La loro coach, Maria Teresa Borneo, ha cresciuto tante generazioni di piccoli cestisti avellinesi ma, ovviamente, poter allenare una squadra femminile è una delle cose che le dà più soddisfazione. Grande merito va riconosciuto anche ai genitori che hanno supportato le scelte sportive delle loro figlie e all’altro coach Donato. Ma lasciatecelo dire, sono le meravigliose a dover essere orgogliose innanzitutto di loro stesse. La passione c’è, la voglia pure, la bravura non manca. Ora testa alla prossima partita ma con la certezza di avere una marcia in più data dal tifo di tutti gli appassionati di basket avellinesi.
La situazione del basket avellinese femminile
Avellino città rimpiange i bei tempi che furono.
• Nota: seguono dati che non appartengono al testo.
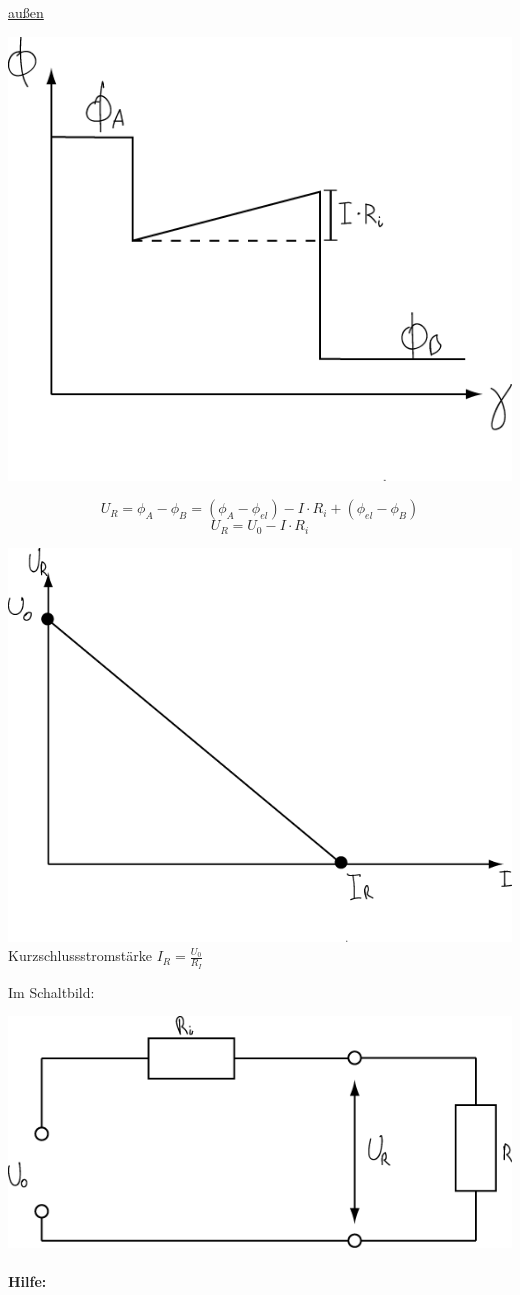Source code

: \underline{außen}
\hypertarget{UR}{}
\begin{center}
	\includegraphics[width=0.5\linewidth]{skizzen/15/15_6/15_6B6}
\end{center}

$$ U_R = \phi_A-\phi_B = (\phi_A - \phi_{el}) - I \cdot R_i + (\phi_{el}-\phi_B) $$
$$ \boxed{U_R = U_0 - I \cdot R_i} $$

\begin{center}
	\includegraphics[width=0.5\linewidth]{skizzen/15/15_6/15_6B7}\\
	Kurzschlussstromstärke $ I_R = \frac{U_0}{R_I} $
\end{center}

Im Schaltbild:

\begin{center}
\includegraphics[width=0.6\linewidth]{skizzen/15/15_6/15_6B8}
\end{center}

\paragraph{Hilfe:}

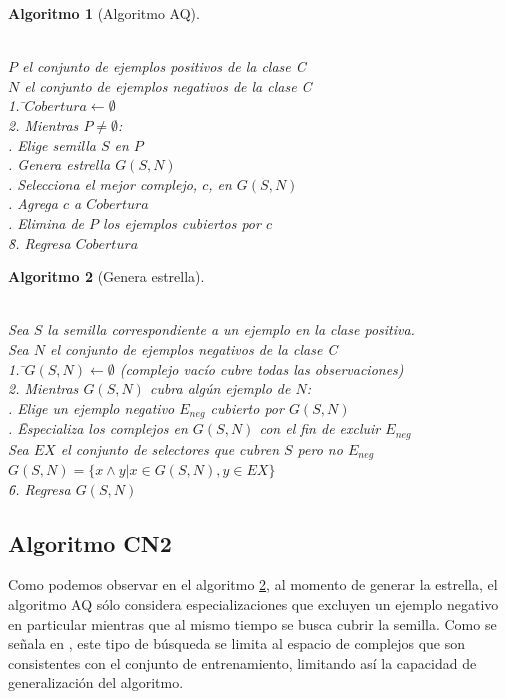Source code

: \documentclass[12pt]{scrbook}
\theoremstyle{break}
\theoremstyle{break}
\newtheorem{algoritmo}{Algoritmo}[chapter]
\begin{document}
\begin{algoritmo}[Algoritmo AQ]
\begin{tabbing}
\\$P$ el conjunto de ejemplos positivos de la clase C
\\$N$ el conjunto de ejemplos negativos de la clase C\\
1. \=$Cobertura\leftarrow \emptyset $ \\
2. Mientras $P \neq \emptyset$:\\
 . Elige semilla $S$ en $P$\\
 . Genera estrella $G(S,N)$\\
 . Selecciona el mejor complejo, $c$, en $G(S,N)$\\
 . Agrega $c$ a $Cobertura$\\
 . Elimina de $P$ los ejemplos cubiertos por $c$\\
\=8. Regresa $Cobertura$
\end{tabbing}
\label{algo:AQ}
\end{algoritmo}

\begin{algoritmo}[Genera estrella]
\begin{tabbing}
\\Sea $S$ la semilla correspondiente a un ejemplo en la clase positiva.
\\Sea $N$ el conjunto de ejemplos negativos de la clase C\\
1. \=$G(S,N)\leftarrow \emptyset$ (complejo vacío cubre todas las observaciones) \\
2. Mientras $G(S,N)$ cubra algún ejemplo de $N$:\\
 . Elige un ejemplo negativo $E_{neg}$ cubierto por $G(S,N)$\\
 . \= Especializa los complejos en $G(S,N)$ con el fin de excluir $E_{neg}$\\
 \> Sea $EX$ el conjunto de selectores que cubren $S$ pero no $E_{neg}$ \\
 \> $G(S,N)=\{x \wedge y \vert x \in G(S,N), y \in EX \}$\\
\=6. Regresa $G(S,N)$
\end{tabbing}
\label{algo:AQ genera estrella}
\end{algoritmo}

\subsection{Algoritmo CN2}
\label{subseccion:algoritmo cn2}
Como podemos observar en el algoritmo \ref{algo:AQ genera estrella}, al momento de generar la estrella, el algoritmo AQ sólo considera especializaciones que excluyen un ejemplo negativo en particular mientras que al mismo tiempo se busca cubrir la semilla. Como se señala en \cite{CN2-Clark1989}, este tipo de búsqueda se limita al espacio de complejos que son consistentes con el conjunto de entrenamiento, limitando así la capacidad de generalización del algoritmo.
\end{document}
Oggi oltre alla squadra di cui abbiamo scritto sopra, c’è ben poco altro. Andiamo a memoria, ma attualmente crediamo che il capoluogo possa vantare solo una squadra in serie C e una under 14 sotto i colori dell’ACSI Basket.
Chi scrive ricorda ancora i tempi di Elena Bellastella & company, ma pure quelli della quindicenne Mabel Bocchi che nel 1968 giocava nella palestra del convitto Colletta con la maglia della Partenio. Esempi fulgidi di cosa fosse il basket femminile ad Avellino ancora prima della Scandone e di tutto il movimento cestistico maschile.
Noi siamo quelli lì. Anzi, siamo quelle lì. La storia non si cancella. Ed ora sono le nostre figlie (figlie dell’Avellino che ci piace) che ripercorrono il solco scavato da chi è venuto prima di loro, Silvia di Iorio compresa (partendo da promettente giocatrice delle giovanili della nazionale, l’anno scorso ha acquisito il patentino di allenatrice di minibasket). Perché il basket è passione. Perché il basket è ammmmmore.